Advanced trainer case studies

To show how ArcticTraining can handle more complex training setups, we’ll look at two examples: SwiftKV and speculative decoder. While the SFT trainer only needs a single change to the base building blocks, these trainers involve deeper modifications, such as customizing the model construction and the training loop.
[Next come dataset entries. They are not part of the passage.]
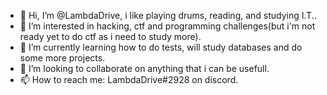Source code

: - 👋 Hi, I’m @LambdaDrive, i like playing drums, reading, and studying I.T..
- 👀 I’m interested in hacking, ctf and programming challenges(but i'm not ready yet to do ctf as i need to study more).
- 🌱 I’m currently learning how to do tests, will study databases and do some more projects.
- 💞️ I’m looking to collaborate on anything that i can be usefull.
- 📫 How to reach me: LambdaDrive#2928 on discord.

<!---
LambdaDrive/LambdaDrive is a ✨ special ✨ repository because its `README.md` (this file) appears on your GitHub profile.
You can click the Preview link to take a look at your changes.
--->
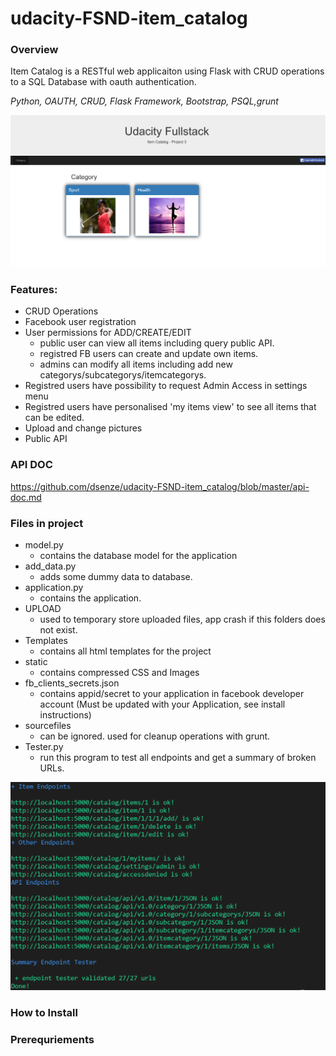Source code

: # udacity-FSND-item_catalog

### Overview

Item Catalog is a RESTful web applicaiton using Flask with CRUD operations to a SQL Database with oauth authentication.

*Python, OAUTH, CRUD, Flask Framework, Bootstrap, PSQL,grunt*

![Image of app](https://github.com/dsenze/udacity-FSND-item_catalog/blob/master/static/images/blob/startpage.PNG)

### Features:
* CRUD Operations
* Facebook user registration 
* User permissions for ADD/CREATE/EDIT
    - public user can view all items including query public API.
	- registred FB users can create and update own items.
	- admins can modify all items including add new categorys/subcategorys/itemcategorys.
* Registred users have possibility to request Admin Access in settings menu
* Registred users have personalised 'my items view' to see all items that can be edited.
* Upload and change pictures	
* Public API

### API DOC

https://github.com/dsenze/udacity-FSND-item_catalog/blob/master/api-doc.md

### Files in project
* model.py
	- contains the database model for the application
* add_data.py
    - adds some dummy data to database.
* application.py
    - contains the application. 
* UPLOAD
    - used to temporary store uploaded files, app crash if this folders does not exist.
* Templates
    - contains all html templates for the project
* static
    - contains compressed CSS and Images
* fb_clients_secrets.json
    - contains appid/secret to your application in facebook developer account (Must be updated with your Application, see install instructions)
* sourcefiles
    - can be ignored. used for cleanup operations with grunt.
* Tester.py
    - run this program to test all endpoints and get a summary of broken URLs.

![Image of tester.py](https://github.com/dsenze/udacity-FSND-item_catalog/blob/master/static/images/blob/tester.PNG)





### How to Install

### Prerequriements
In both cases, ArcticTraining makes it easy to customize these components by letting you extend the base functionality. Using callbacks and selectively redefining class methods, you can add the specific behavior you need without breaking the rest of the framework. These examples highlight how flexible ArcticTraining can be when tackling more advanced training challenges.

SwiftKV trainer

SwiftKV, a novel approach to reducing LLM computation, is designed to significantly cut down both prefill compute and memory requirements during inference. For more details on how SwiftKV achieves these impressive results, see our previously published SwiftKV blog. In summary, SwiftKV approximates the key-value (KV) cache of the later transformer layers, resulting in a model transformation that reduces prefill computation by half and memory usage by 62.5%, all with minimal quality impact. This makes it an excellent choice for scaling inference in resource-constrained scenarios.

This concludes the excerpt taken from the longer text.